> Work request
Wherever a line of the records contains "fastpic", copy that line.

> The data
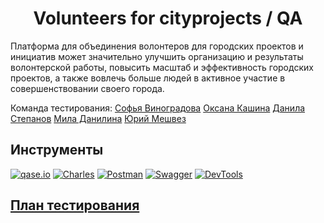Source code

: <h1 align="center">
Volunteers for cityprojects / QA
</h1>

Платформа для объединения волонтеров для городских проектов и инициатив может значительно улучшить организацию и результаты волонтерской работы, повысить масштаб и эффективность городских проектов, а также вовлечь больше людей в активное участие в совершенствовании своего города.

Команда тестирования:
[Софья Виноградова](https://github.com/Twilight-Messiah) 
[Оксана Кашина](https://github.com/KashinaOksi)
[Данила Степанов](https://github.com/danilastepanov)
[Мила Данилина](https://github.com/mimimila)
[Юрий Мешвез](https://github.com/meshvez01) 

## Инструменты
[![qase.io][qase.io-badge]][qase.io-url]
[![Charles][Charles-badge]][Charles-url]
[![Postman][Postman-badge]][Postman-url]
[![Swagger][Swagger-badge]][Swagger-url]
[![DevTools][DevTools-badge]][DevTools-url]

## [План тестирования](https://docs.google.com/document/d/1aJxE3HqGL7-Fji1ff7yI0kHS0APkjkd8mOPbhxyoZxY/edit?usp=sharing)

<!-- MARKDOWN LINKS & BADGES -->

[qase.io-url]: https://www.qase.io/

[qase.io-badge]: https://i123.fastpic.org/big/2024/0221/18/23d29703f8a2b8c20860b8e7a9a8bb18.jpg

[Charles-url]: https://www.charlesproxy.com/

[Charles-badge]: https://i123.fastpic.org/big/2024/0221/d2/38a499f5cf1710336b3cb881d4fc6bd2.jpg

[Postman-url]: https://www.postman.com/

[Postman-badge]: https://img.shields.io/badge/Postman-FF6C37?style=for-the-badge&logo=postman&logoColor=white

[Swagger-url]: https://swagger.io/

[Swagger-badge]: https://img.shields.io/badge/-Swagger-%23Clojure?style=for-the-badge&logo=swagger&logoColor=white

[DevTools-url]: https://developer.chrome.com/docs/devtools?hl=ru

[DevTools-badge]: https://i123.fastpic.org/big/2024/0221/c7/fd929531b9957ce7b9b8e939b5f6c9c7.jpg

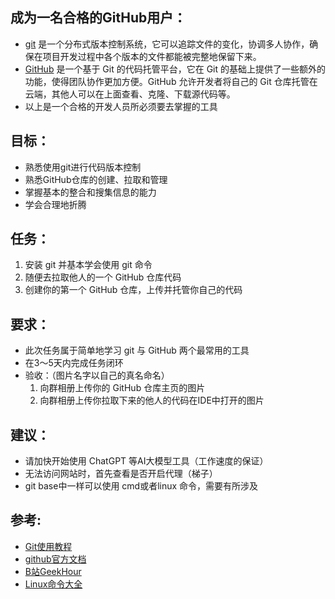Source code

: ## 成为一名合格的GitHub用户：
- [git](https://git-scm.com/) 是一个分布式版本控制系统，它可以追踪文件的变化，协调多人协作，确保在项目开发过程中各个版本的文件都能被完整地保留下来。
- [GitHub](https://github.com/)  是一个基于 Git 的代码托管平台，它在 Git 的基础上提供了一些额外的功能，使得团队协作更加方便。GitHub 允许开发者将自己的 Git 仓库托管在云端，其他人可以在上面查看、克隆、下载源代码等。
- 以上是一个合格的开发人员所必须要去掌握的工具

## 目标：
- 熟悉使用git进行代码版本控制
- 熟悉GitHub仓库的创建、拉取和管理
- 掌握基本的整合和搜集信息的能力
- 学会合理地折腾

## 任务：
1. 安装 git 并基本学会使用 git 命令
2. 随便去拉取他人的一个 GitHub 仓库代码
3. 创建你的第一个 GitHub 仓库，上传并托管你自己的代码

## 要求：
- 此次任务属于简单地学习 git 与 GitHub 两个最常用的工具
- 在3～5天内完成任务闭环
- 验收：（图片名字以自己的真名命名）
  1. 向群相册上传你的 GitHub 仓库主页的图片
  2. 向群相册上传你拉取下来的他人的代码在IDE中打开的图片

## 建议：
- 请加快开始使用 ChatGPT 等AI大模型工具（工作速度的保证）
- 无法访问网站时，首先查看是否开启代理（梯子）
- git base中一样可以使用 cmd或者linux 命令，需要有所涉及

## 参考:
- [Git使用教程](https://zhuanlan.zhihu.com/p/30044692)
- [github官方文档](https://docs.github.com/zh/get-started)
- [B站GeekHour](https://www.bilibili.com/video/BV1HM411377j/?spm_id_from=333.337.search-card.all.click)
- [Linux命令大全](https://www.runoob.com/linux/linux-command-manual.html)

> Solution to the problem
[qase.io-badge]: https://i123.fastpic.org/big/2024/0221/18/23d29703f8a2b8c20860b8e7a9a8bb18.jpg
[Charles-badge]: https://i123.fastpic.org/big/2024/0221/d2/38a499f5cf1710336b3cb881d4fc6bd2.jpg
[DevTools-badge]: https://i123.fastpic.org/big/2024/0221/c7/fd929531b9957ce7b9b8e939b5f6c9c7.jpg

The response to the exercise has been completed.